A partir dos estudos de Paulo (2018), referenciada pela Educação Popular 133
freiriana, é possível utilizar Cartas Pedagógicas como instrumento
metodológico de pesquisas participativas (pesquisar com e a partir de
cartas) e como instrumento de avaliação participativa, além de Cartas
Pedagógicas como prática de ensino e aprendizagem. Acreditamos que o
uso de Cartas Pedagógicas com estudantes da EJA é potente,
principalmente porque ela possibilita, reflexão teórico-prática, partilha e
recuperação de experiência. Também, potente no trabalho de educadores
da EJA.
O uso de Cartas Pedagógicas contribui para a dimensão epistemológica, 134
política e sociológica dos aspectos metodológicos da EJA. Para conhecer
mais sobre características de uma Carta Pedagógica sugiro o livro “Cartas
pedagógicas: tópicos epistêmico-metodológicos na Educação
Popular” (PAULO; DICKMANN, 2021), nele tem um artigo de Ivânio
Dickmann, entre outros que colaboram nesse instrumento ético- -político
metodológico. Outro livro, clássico, para quem estuda Cartas Pedagógicas
é de Isabela Camini (2012).Também o artigo “Cartas Pedagógicas -
aprendizados de uma vida” (CAMINI, 2021).
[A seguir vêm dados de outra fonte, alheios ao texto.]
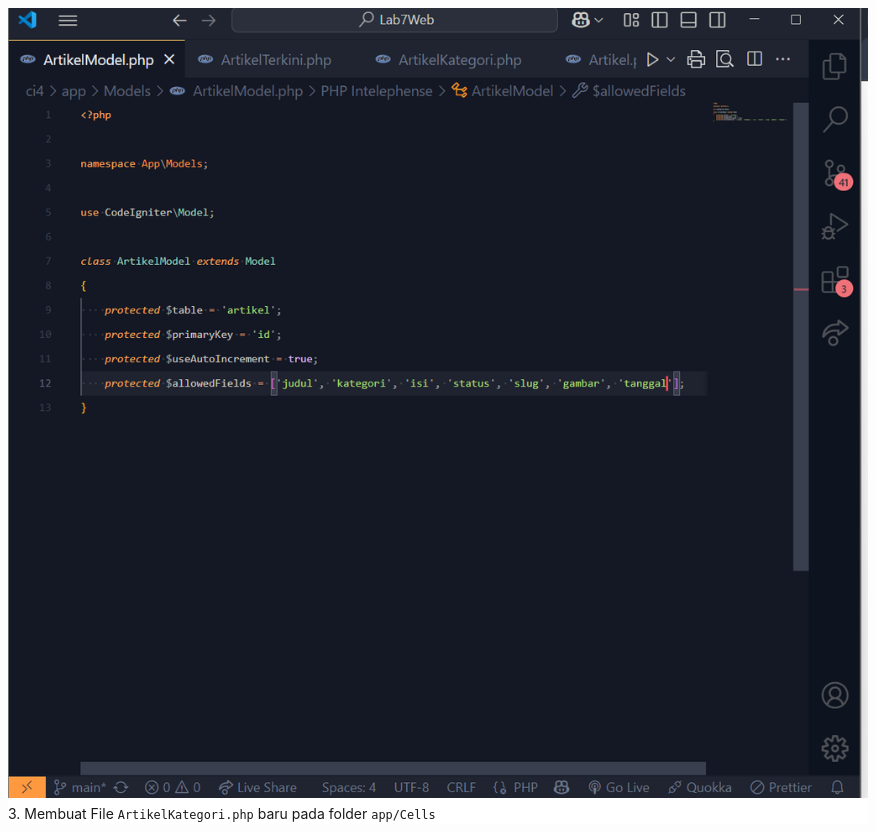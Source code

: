    ![App Screenshot](./screnshoot/30aModifikasiArtikelMoels.png)
3. Membuat File `ArtikelKategori.php` baru pada folder `app/Cells`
Sobre recuperar experiências, a partir de Cartas Pedagógicas como 134
instrumento metodológico, há uma metodologia que venho utilizando que é
a “Sistematização de Experiências” de Oscar Jara. Para este educador:
Sistematizar permite, assim, diferenciar os elementos constantes dos
ocasionais; os que ficaram sem continuidade no trajeto, os que incidiram
em novas pistas e linhas de trabalho, os que expressam vazios que
apareceram muitas vezes. Assim, permite determinar os momentos de
aparecimento, de consolidação, de desenvolvimento, de ruptura, etc.,
dentro do processo e como os diferentes fatores comportaram-se em cada
um deles. Nesse sentido, a sistematização possibilita entender a lógica das
relações e contradições entre os diferentes elementos, localizando
coerências e incoerências: por exemplo, entre a dinâmica do processo
particular que realizamos e os desafios que a dinâmica social geral
havia colocado para nossas práticas. (JARA, 2006, p. 30).
Para conhecer um trabalho realizado com estudantes jovens e adultos, no p.134
contexto não escolar, a partir de Cartas Pedagógicas e Sistematização
de Experiências, socializo a dissertação de Caroline Brunoni (2019).
Para o contexto de EJA escolar, sugiro a tese de Borges (2019, p.7), onde
ela diz o “Chá de Cartas surge no chão da escola, como atividade em sala
de aula, na disciplina de Arte, na Educação de Jovens e Adultos (EJA), em
uma escola rural. [...]. Chá de Cartas – Memórias dos Sujeitos da EJA em
Cena. [...] essa pesquisa parte do reconhecimento da história de vida de
cada um dos sujeitos-autores e do seu consequente empoderamento”.
Freitas (2021) escreve um artigo que aborda o tema “Fazer aula com
Cartas Pedagógicas”. Para a professora: “Fazer a aula com Cartas
Pedagógicas é uma proposição metodológica que resulta do conhecimento
e reinvenção do legado de Paulo Freire”. (FREITAS, 2021, p.9).